Nos concitoyens ne doivent pas être les otages de cette difficulté à parvenir à un accord. Ils attendent de leurs élus, nationaux et locaux, qu'ils prennent en considération l'intérêt général. C'est pourquoi j'ai déposé une proposition de loi en juillet 2009, prenant en compte les hypothèses de travail avancées par les associations d'élus et les travaux conduits par des professionnels -je pense notamment au rapport de M. René Rizzardo. Un premier point de convergence consiste à reconnaître le rôle de l'échelon régional en matière d'aménagement du territoire et de planification : élaboration d'un schéma régional des formations artistiques à vocation professionnelle, création d'une commission régionale des enseignements artistiques, qui réunirait l'État et toutes les collectivités concernées. Elle veillerait à encourager les partenariats y compris avec le privé et elle prendrait en considération toutes les formes de chaque discipline, je pense par exemple aux musiques actuelles. Un « chef de filat » régional ne saurait être perçu comme une prééminence mais plutôt comme une force d'impulsion et de coordination, de cohérence dans l'offre de formation, voire de mutualisation des moyens.

Il paraît nécessaire également de préciser les modalités d'application de la loi. Si les communes doivent assumer seules le financement de l'enseignement professionnel initial, elles se désengageront, estimant ne pas avoir à supporter la charge d'un enseignement qui bénéficie à une population implantée sur un plus vaste territoire que le leur.

Certaines menaces ont vu le jour, ainsi pour le conservatoire de Versailles ou les Beaux-Arts de Rueil-Malmaison : pourquoi ces villes assureraient-elles seules des formations de troisième cycle ?

La très grande hétérogénéité des situations régionales complique la donne, même si la plupart des régions comprennent que la formation des jeunes artistes, plus précoce, relève de leur compétence. Certaines sont historiquement plus impliquées. L'Association des régions de France s'est exprimée en faveur d'un engagement facultatif, ce qui n'exclut pas le pilotage du réseau. Cela suppose une contribution des communes, qui gardent vocation à financer l'éducation artistique des jeunes et les actions de sensibilisation. Ont-elles pour autant vocation à financer tous les échelons de la formation ?

Les récentes concertations ont permis d'évaluer avec plus de précision le cycle d'orientation professionnelle. Comme je le supposais, le surcoût induit par le Dnop, sur la base de l'expérimentation dans certaines régions, se limite à 5 % alors qu'on avait parlé de 400 %.

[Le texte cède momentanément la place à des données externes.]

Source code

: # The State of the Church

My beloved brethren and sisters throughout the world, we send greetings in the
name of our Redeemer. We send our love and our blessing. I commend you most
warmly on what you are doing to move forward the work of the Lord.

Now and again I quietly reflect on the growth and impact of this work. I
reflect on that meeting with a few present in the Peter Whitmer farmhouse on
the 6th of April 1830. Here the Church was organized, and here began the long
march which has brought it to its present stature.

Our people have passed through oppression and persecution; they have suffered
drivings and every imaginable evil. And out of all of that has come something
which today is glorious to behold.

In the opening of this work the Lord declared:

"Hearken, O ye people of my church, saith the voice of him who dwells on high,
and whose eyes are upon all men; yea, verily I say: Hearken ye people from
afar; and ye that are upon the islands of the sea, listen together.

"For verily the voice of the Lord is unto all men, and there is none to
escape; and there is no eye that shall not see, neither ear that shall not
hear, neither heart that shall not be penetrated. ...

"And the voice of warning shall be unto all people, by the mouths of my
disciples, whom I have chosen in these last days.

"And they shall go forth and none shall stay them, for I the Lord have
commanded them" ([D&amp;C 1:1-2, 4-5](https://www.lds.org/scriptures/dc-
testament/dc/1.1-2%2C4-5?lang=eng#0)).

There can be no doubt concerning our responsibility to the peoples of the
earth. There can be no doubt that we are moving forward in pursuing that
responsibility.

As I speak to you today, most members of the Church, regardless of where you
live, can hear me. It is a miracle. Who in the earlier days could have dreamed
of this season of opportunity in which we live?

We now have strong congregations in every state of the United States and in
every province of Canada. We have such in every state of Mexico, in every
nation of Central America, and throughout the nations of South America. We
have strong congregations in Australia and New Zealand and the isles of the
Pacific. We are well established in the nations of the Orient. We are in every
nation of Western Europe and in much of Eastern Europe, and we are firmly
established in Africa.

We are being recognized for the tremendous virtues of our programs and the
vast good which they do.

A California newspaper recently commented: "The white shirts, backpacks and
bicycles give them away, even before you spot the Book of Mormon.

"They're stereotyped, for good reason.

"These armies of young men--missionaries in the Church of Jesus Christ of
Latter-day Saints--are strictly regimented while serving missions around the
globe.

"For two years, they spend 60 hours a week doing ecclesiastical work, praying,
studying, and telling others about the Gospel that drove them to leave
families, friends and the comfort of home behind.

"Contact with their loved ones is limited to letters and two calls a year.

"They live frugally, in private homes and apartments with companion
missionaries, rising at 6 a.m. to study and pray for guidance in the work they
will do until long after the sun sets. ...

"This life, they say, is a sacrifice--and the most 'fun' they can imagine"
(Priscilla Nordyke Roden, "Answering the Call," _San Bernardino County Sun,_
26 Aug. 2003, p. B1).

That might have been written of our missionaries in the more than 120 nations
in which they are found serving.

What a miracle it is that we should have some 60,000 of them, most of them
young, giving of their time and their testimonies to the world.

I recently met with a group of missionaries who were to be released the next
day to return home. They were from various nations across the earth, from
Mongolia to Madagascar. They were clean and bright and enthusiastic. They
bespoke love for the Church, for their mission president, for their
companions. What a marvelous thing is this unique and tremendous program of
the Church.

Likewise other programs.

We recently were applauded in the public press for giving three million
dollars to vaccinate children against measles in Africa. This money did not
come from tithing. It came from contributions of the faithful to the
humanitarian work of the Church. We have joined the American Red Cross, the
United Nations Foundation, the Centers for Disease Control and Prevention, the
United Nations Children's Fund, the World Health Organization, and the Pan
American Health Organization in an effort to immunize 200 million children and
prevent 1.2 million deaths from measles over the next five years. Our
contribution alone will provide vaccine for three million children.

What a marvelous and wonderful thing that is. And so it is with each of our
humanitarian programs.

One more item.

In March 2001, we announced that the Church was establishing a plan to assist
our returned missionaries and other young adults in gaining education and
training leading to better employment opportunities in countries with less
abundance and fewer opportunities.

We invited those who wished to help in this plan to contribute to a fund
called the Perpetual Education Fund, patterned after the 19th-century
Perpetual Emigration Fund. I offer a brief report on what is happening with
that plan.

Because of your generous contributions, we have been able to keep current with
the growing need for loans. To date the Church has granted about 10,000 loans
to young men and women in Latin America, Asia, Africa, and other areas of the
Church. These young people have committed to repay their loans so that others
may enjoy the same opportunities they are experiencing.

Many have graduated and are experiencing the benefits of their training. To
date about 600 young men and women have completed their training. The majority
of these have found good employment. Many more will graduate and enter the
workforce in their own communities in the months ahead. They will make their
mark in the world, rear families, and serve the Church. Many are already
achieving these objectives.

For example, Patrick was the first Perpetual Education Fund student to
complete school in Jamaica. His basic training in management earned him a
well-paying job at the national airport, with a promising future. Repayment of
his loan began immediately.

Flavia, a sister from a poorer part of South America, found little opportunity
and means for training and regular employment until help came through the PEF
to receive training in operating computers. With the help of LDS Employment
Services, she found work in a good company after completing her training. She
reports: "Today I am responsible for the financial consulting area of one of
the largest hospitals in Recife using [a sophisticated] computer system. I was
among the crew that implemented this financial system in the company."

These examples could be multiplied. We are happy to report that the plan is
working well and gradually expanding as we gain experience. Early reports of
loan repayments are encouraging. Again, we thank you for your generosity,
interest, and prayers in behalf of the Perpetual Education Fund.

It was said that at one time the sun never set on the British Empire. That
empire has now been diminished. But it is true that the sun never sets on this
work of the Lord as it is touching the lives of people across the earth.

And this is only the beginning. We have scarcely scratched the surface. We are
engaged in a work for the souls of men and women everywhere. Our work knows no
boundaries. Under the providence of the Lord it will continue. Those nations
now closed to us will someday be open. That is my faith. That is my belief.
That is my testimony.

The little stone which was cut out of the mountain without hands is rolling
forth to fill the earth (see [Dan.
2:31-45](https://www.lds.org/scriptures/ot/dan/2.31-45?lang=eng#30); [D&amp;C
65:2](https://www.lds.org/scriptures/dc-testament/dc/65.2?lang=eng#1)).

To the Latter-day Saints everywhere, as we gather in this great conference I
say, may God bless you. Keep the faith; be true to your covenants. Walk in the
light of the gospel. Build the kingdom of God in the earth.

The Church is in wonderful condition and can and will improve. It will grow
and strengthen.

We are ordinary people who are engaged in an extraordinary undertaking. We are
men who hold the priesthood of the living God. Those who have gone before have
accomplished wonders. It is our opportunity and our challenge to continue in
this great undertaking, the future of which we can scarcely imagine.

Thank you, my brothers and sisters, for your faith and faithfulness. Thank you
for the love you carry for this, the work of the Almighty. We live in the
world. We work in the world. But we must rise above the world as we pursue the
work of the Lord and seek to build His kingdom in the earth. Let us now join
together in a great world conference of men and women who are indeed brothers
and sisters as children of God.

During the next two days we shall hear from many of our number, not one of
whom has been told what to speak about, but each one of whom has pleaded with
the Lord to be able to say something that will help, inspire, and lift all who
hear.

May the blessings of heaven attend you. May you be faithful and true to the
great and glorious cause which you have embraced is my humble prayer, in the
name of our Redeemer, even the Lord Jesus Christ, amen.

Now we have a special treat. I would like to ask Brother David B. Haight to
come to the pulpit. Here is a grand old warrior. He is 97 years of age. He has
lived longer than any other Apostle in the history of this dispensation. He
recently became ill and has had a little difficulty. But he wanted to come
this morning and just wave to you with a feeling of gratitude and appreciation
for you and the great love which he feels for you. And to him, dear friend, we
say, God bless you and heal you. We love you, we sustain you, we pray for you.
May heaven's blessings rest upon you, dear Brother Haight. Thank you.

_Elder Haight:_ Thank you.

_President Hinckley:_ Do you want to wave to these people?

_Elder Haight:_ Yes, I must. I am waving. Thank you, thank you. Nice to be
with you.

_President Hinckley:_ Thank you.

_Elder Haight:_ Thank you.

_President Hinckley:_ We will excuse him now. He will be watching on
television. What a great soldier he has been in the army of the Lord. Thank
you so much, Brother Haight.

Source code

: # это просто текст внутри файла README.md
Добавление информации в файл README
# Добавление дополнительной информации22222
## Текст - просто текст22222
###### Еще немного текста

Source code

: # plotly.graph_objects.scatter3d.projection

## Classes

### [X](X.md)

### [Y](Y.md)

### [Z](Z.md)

La question des transferts de crédits reste en suspens en raison d'une situation de blocage. Quelle collectivité, de la commune ou de la région, en sera-t-elle bénéficiaire ? La logique et l'ambition semblent conduire à la première solution, à charge pour les régions de les reverser aux communes gestionnaires -il faudra revoir ma proposition de loi pour le garantir. Les régions s'impliqueront ensuite à leur rythme. Tel était l'esprit de la loi de 2004, et tel doit rester le cas pour éviter un retour en arrière. Si l'on ne peut trancher rapidement la question, laissons à l'État le soin de verser les 5 à 10 % de crédits destinés aux écoles spécialisées plutôt que de les apporter aux communes comme l'a envisagé la direction de la musique : ce serait un retour en arrière en théorie et, en pratique, le maintien du statu quo.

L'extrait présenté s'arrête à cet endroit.